## [Work item]
Count the lines below that contain the word "Categorical", and give only that number.

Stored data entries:

※ ※ ※

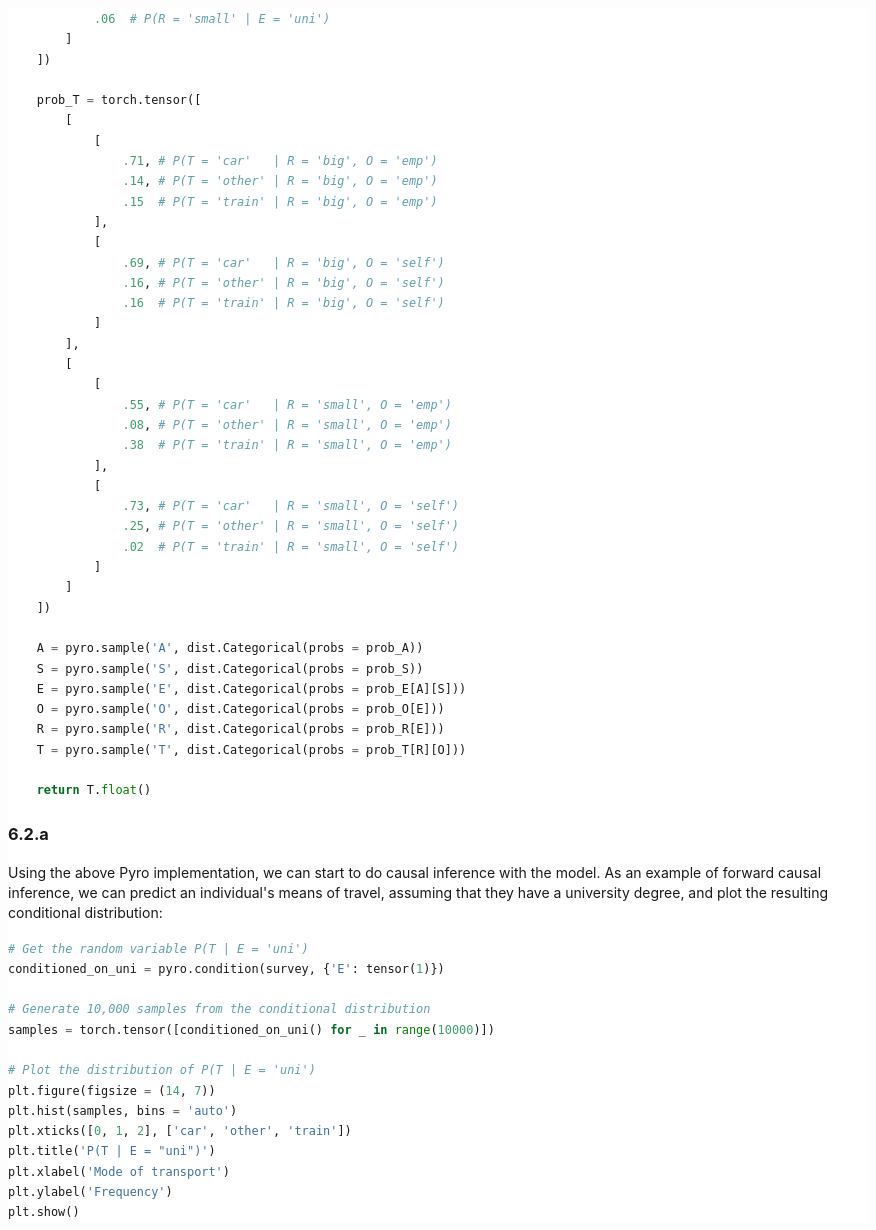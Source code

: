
 ```python
            .06  # P(R = 'small' | E = 'uni')
        ]
    ])

    prob_T = torch.tensor([
        [
            [
                .71, # P(T = 'car'   | R = 'big', O = 'emp')
                .14, # P(T = 'other' | R = 'big', O = 'emp')
                .15  # P(T = 'train' | R = 'big', O = 'emp')
            ],
            [
                .69, # P(T = 'car'   | R = 'big', O = 'self')
                .16, # P(T = 'other' | R = 'big', O = 'self')
                .16  # P(T = 'train' | R = 'big', O = 'self')
            ]
        ],
        [
            [
                .55, # P(T = 'car'   | R = 'small', O = 'emp')
                .08, # P(T = 'other' | R = 'small', O = 'emp')
                .38  # P(T = 'train' | R = 'small', O = 'emp')
            ],
            [
                .73, # P(T = 'car'   | R = 'small', O = 'self')
                .25, # P(T = 'other' | R = 'small', O = 'self')
                .02  # P(T = 'train' | R = 'small', O = 'self')
            ]
        ]
    ])

    A = pyro.sample('A', dist.Categorical(probs = prob_A))
    S = pyro.sample('S', dist.Categorical(probs = prob_S))
    E = pyro.sample('E', dist.Categorical(probs = prob_E[A][S]))
    O = pyro.sample('O', dist.Categorical(probs = prob_O[E]))
    R = pyro.sample('R', dist.Categorical(probs = prob_R[E]))
    T = pyro.sample('T', dist.Categorical(probs = prob_T[R][O]))

    return T.float()
```

### 6.2.a
Using the above Pyro implementation, we can start to do causal inference with the model. As an example of forward causal inference, we can predict an individual's means of travel, assuming that they have a university degree, and plot the resulting conditional distribution:

```python
# Get the random variable P(T | E = 'uni')
conditioned_on_uni = pyro.condition(survey, {'E': tensor(1)})

# Generate 10,000 samples from the conditional distribution
samples = torch.tensor([conditioned_on_uni() for _ in range(10000)])

# Plot the distribution of P(T | E = 'uni')
plt.figure(figsize = (14, 7))
plt.hist(samples, bins = 'auto')
plt.xticks([0, 1, 2], ['car', 'other', 'train'])
plt.title('P(T | E = "uni")')
plt.xlabel('Mode of transport')
plt.ylabel('Frequency')
plt.show()
```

※ ※ ※

## [Expected answer]
6